M.S.C. and E.L.T. are the unwed, biological parents of M.R.C., bom May 5, 2008. They had a tumultuous relationship beginning in 2002 when they conceived another child, R.T., who was bom on October 4, 2002. M.S.C. was involved in another relationship at the time of R.T.’s birth, and she initially informed E.L.T. that she had miscarried R.T. A year later, E.L.T. learned for the first time that M.S.C. had not miscarried R.T. Upon learning of the child, E.L.T. filed a paternity action and obtained visitation rights with R.T. Over the next few years, M.S.C. and E.L.T. had an on-again off-again relationship.
On March 22, 2007, E.L.T. filed a motion in the paternity case to change the custody of R.T. After M.S.C. failed to appear, the district court granted E.L.T.’s motion. M.S.C. later denied receiving notice of the change of custody motion. E.L.T. admitted that in spite of the signed certificate of service attached to his motion, he did not mail notice of the hearing to M.S.C. Instead, he asked his sister to hand deliver the service, but the record does not reflect that she did so. E.L.T. contacted M.S.C. after he obtained the change of custody order. According to M.S.C., E.L.T. informed her that she had “lost her rights” to R.T., but if she moved back in with him, he would restore her parental rights.
M.S.C. moved in with E.L.T. in August 2007, and their relationship began to improve. In September 2007, M.S.C. learned that she was pregnant and she informed E.L.T. of the pregnancy. While they lived together, E.L.T. paid for the food, rent, utilities, gas, and babysitting costs. E.L.T. purchased prenatal vitamins for M.S.C., and he took her to the hospital for treatment at least once in November 2007.

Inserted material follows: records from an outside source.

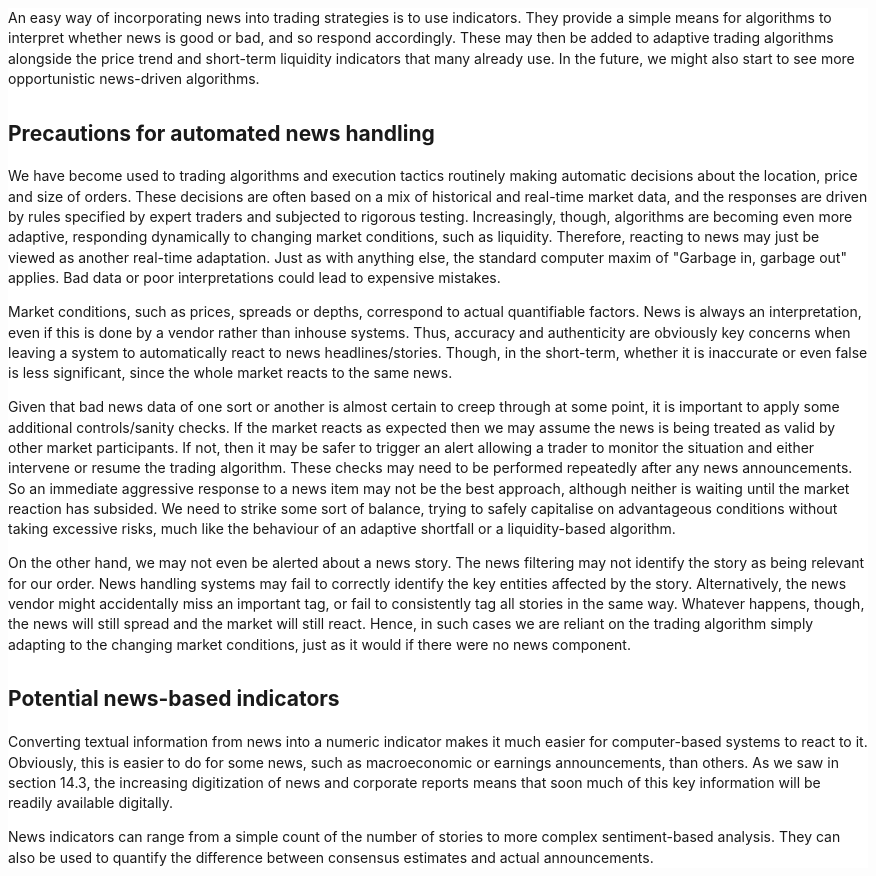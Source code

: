 An easy way of incorporating news into trading strategies is to use indicators. They provide a simple means for algorithms to interpret whether news is good or bad, and so respond accordingly. These may then be added to adaptive trading algorithms alongside the price trend and short-term liquidity indicators that many already use. In the future, we might also start to see more opportunistic news-driven algorithms.

## Precautions for automated news handling

We have become used to trading algorithms and execution tactics routinely making automatic decisions about the location, price and size of orders. These decisions are often based on a mix of historical and real-time market data, and the responses are driven by rules specified by expert traders and subjected to rigorous testing. Increasingly, though, algorithms are becoming even more adaptive, responding dynamically to changing market conditions, such as liquidity. Therefore, reacting to news may just be viewed as another real-time adaptation. Just as with anything else, the standard computer maxim of "Garbage in, garbage out" applies. Bad data or poor interpretations could lead to expensive mistakes.

Market conditions, such as prices, spreads or depths, correspond to actual quantifiable factors. News is always an interpretation, even if this is done by a vendor rather than inhouse systems. Thus, accuracy and authenticity are obviously key concerns when leaving a system to automatically react to news headlines/stories. Though, in the short-term, whether it is inaccurate or even false is less significant, since the whole market reacts to the same news.

Given that bad news data of one sort or another is almost certain to creep through at some point, it is important to apply some additional controls/sanity checks. If the market reacts as expected then we may assume the news is being treated as valid by other market participants. If not, then it may be safer to trigger an alert allowing a trader to monitor the situation and either intervene or resume the trading algorithm. These checks may need to be performed repeatedly after any news announcements. So an immediate aggressive response to a news item may not be the best approach, although neither is waiting until the market reaction has subsided. We need to strike some sort of balance, trying to safely capitalise on advantageous conditions without taking excessive risks, much like the behaviour of an adaptive shortfall or a liquidity-based algorithm.

On the other hand, we may not even be alerted about a news story. The news filtering may not identify the story as being relevant for our order. News handling systems may fail to correctly identify the key entities affected by the story. Alternatively, the news vendor might accidentally miss an important tag, or fail to consistently tag all stories in the same way. Whatever happens, though, the news will still spread and the market will still react. Hence, in such cases we are reliant on the trading algorithm simply adapting to the changing market conditions, just as it would if there were no news component.

## Potential news-based indicators

Converting textual information from news into a numeric indicator makes it much easier for computer-based systems to react to it. Obviously, this is easier to do for some news, such as macroeconomic or earnings announcements, than others. As we saw in section 14.3, the increasing digitization of news and corporate reports means that soon much of this key information will be readily available digitally.

News indicators can range from a simple count of the number of stories to more complex sentiment-based analysis. They can also be used to quantify the difference between consensus estimates and actual announcements.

By December 2007, however, the relationship began to fall apart again. M.S.C. had informed E.L.T. that she did not want to have sex because she was worried about some bleeding associated with the pregnancy. According to M.S.C., one night after she took prescription sleep medication that E.L.T. had given her, she fell into a deep sleep but awoke to find E.L.T. having sex with her. On *774December 10, 2007, M.S.C. and E.L.T. had a fight in which they pushed each other and E.L.T. destroyed some personal property. Following the fight, M.S.C. told E.L.T. that she was leaving him and departed from the residence. Later that night, M.S.C. returned to the residence to get her clothes, and she found that E.L.T. had attempted suicide. M.S.C. immediately called an ambulance, and E.L.T. was hospitalized for 2 to 3 days. Nevertheless, according to M.S.C., E.L.T. placed several harassing and threatening phone calls from the hospital.
On December 31,2007, M.S.C. filed for a protection from abuse (PFA) order. In support of the order, she cited the December 10, 2007, fight which had involved physical contact and the harassing phone calls. The district court issued a final PFA order on Januaiy 10, 2008, prohibiting E.L.T. from having any contact with M.S.C.

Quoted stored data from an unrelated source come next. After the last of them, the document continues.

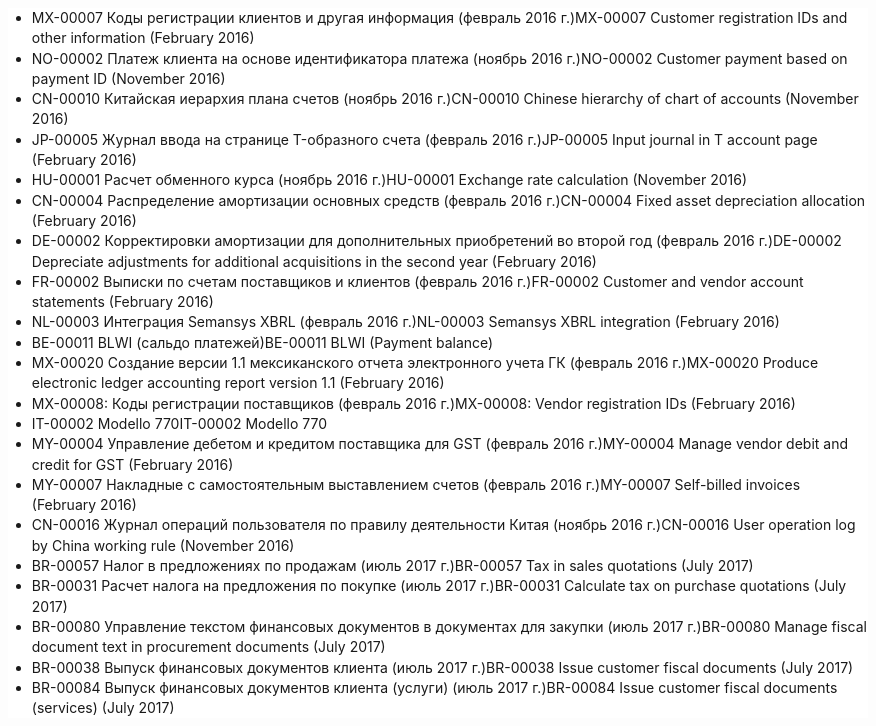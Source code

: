 - <span data-ttu-id="5fbd2-196">MX-00007 Коды регистрации клиентов и другая информация (февраль 2016 г.)</span><span class="sxs-lookup"><span data-stu-id="5fbd2-196">MX-00007 Customer registration IDs and other information (February 2016)</span></span>
- <span data-ttu-id="5fbd2-197">NO-00002 Платеж клиента на основе идентификатора платежа (ноябрь 2016 г.)</span><span class="sxs-lookup"><span data-stu-id="5fbd2-197">NO-00002 Customer payment based on payment ID (November 2016)</span></span>
- <span data-ttu-id="5fbd2-198">CN-00010 Китайская иерархия плана счетов (ноябрь 2016 г.)</span><span class="sxs-lookup"><span data-stu-id="5fbd2-198">CN-00010 Chinese hierarchy of chart of accounts (November 2016)</span></span>
- <span data-ttu-id="5fbd2-199">JP-00005 Журнал ввода на странице T-образного счета (февраль 2016 г.)</span><span class="sxs-lookup"><span data-stu-id="5fbd2-199">JP-00005 Input journal in T account page (February 2016)</span></span>
- <span data-ttu-id="5fbd2-200">HU-00001 Расчет обменного курса (ноябрь 2016 г.)</span><span class="sxs-lookup"><span data-stu-id="5fbd2-200">HU-00001 Exchange rate calculation (November 2016)</span></span>
- <span data-ttu-id="5fbd2-201">CN-00004 Распределение амортизации основных средств (февраль 2016 г.)</span><span class="sxs-lookup"><span data-stu-id="5fbd2-201">CN-00004 Fixed asset depreciation allocation (February 2016)</span></span>
- <span data-ttu-id="5fbd2-202">DE-00002 Корректировки амортизации для дополнительных приобретений во второй год (февраль 2016 г.)</span><span class="sxs-lookup"><span data-stu-id="5fbd2-202">DE-00002 Depreciate adjustments for additional acquisitions in the second year (February 2016)</span></span>
- <span data-ttu-id="5fbd2-203">FR-00002 Выписки по счетам поставщиков и клиентов (февраль 2016 г.)</span><span class="sxs-lookup"><span data-stu-id="5fbd2-203">FR-00002 Customer and vendor account statements (February 2016)</span></span>
- <span data-ttu-id="5fbd2-204">NL-00003 Интеграция Semansys XBRL (февраль 2016 г.)</span><span class="sxs-lookup"><span data-stu-id="5fbd2-204">NL-00003 Semansys XBRL integration (February 2016)</span></span>
- <span data-ttu-id="5fbd2-205">BE-00011 BLWI (сальдо платежей)</span><span class="sxs-lookup"><span data-stu-id="5fbd2-205">BE-00011 BLWI (Payment balance)</span></span>
- <span data-ttu-id="5fbd2-206">MX-00020 Создание версии 1.1 мексиканского отчета электронного учета ГК (февраль 2016 г.)</span><span class="sxs-lookup"><span data-stu-id="5fbd2-206">MX-00020 Produce electronic ledger accounting report version 1.1 (February 2016)</span></span>
- <span data-ttu-id="5fbd2-207">MX-00008: Коды регистрации поставщиков (февраль 2016 г.)</span><span class="sxs-lookup"><span data-stu-id="5fbd2-207">MX-00008: Vendor registration IDs (February 2016)</span></span>
- <span data-ttu-id="5fbd2-208">IT-00002 Modello 770</span><span class="sxs-lookup"><span data-stu-id="5fbd2-208">IT-00002 Modello 770</span></span>
- <span data-ttu-id="5fbd2-209">MY-00004 Управление дебетом и кредитом поставщика для GST (февраль 2016 г.)</span><span class="sxs-lookup"><span data-stu-id="5fbd2-209">MY-00004 Manage vendor debit and credit for GST (February 2016)</span></span>
- <span data-ttu-id="5fbd2-210">MY-00007 Накладные с самостоятельным выставлением счетов (февраль 2016 г.)</span><span class="sxs-lookup"><span data-stu-id="5fbd2-210">MY-00007 Self-billed invoices (February 2016)</span></span>
- <span data-ttu-id="5fbd2-211">CN-00016 Журнал операций пользователя по правилу деятельности Китая (ноябрь 2016 г.)</span><span class="sxs-lookup"><span data-stu-id="5fbd2-211">CN-00016 User operation log by China working rule (November 2016)</span></span>
- <span data-ttu-id="5fbd2-212">BR-00057 Налог в предложениях по продажам (июль 2017 г.)</span><span class="sxs-lookup"><span data-stu-id="5fbd2-212">BR-00057 Tax in sales quotations (July 2017)</span></span>
- <span data-ttu-id="5fbd2-213">BR-00031 Расчет налога на предложения по покупке (июль 2017 г.)</span><span class="sxs-lookup"><span data-stu-id="5fbd2-213">BR-00031 Calculate tax on purchase quotations (July 2017)</span></span>
- <span data-ttu-id="5fbd2-214">BR-00080 Управление текстом финансовых документов в документах для закупки (июль 2017 г.)</span><span class="sxs-lookup"><span data-stu-id="5fbd2-214">BR-00080 Manage fiscal document text in procurement documents (July 2017)</span></span>
- <span data-ttu-id="5fbd2-215">BR-00038 Выпуск финансовых документов клиента (июль 2017 г.)</span><span class="sxs-lookup"><span data-stu-id="5fbd2-215">BR-00038 Issue customer fiscal documents (July 2017)</span></span>
- <span data-ttu-id="5fbd2-216">BR-00084 Выпуск финансовых документов клиента (услуги) (июль 2017 г.)</span><span class="sxs-lookup"><span data-stu-id="5fbd2-216">BR-00084 Issue customer fiscal documents (services) (July 2017)</span></span>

After M.S.C. left E.L.T. on December 10, 2007, E.L.T. did not provide any money to M.S.C. even though he knew she was unemployed. E.L.T. did not establish a bank account in M.S.C.’s name, and he did not try to get money to her through friends or family. E.L.T. had worked for the same towing company for 7 years, and depending on his commissions, he earned between $38,000 and $42,000 annually. E.L.T. was earning approximately $3,000 per month in the spring of 2008, and in February 2008, he received an income tax refund of over $3,000. M.S.C. never told E.L.T. that she did not want any support from him.
M.S.C., who still believed E.L.T. had terminated her rights to R.T., did not have any contact with R.T. after she left the residence on December 10, 2007. However, during the spring of 2008, E.L.T. took R.T. for regular visits with M.S.C.’s family, typically every other weekend. In mid-March, M.S.C.’s friend Jamie encountered E.L.T. at a flea market. Jamie told E.L.T. that M.S.C. had miscarried. Jamie later told M.S.C. she had lied to E.L.T. so that M.S.C. could have a “peaceful” pregnancy. M.S.C. never tried to contact E.L.T. to tell him she had not miscarried. When E.L.T. told his sister about the miscarriage, she warned him not to believe the news because M.S.C. had lied about a miscarriage during her pregnancy with R.T. Nevertheless, E.L.T. never made any attempts to confirm whether M.S.C. was still pregnant.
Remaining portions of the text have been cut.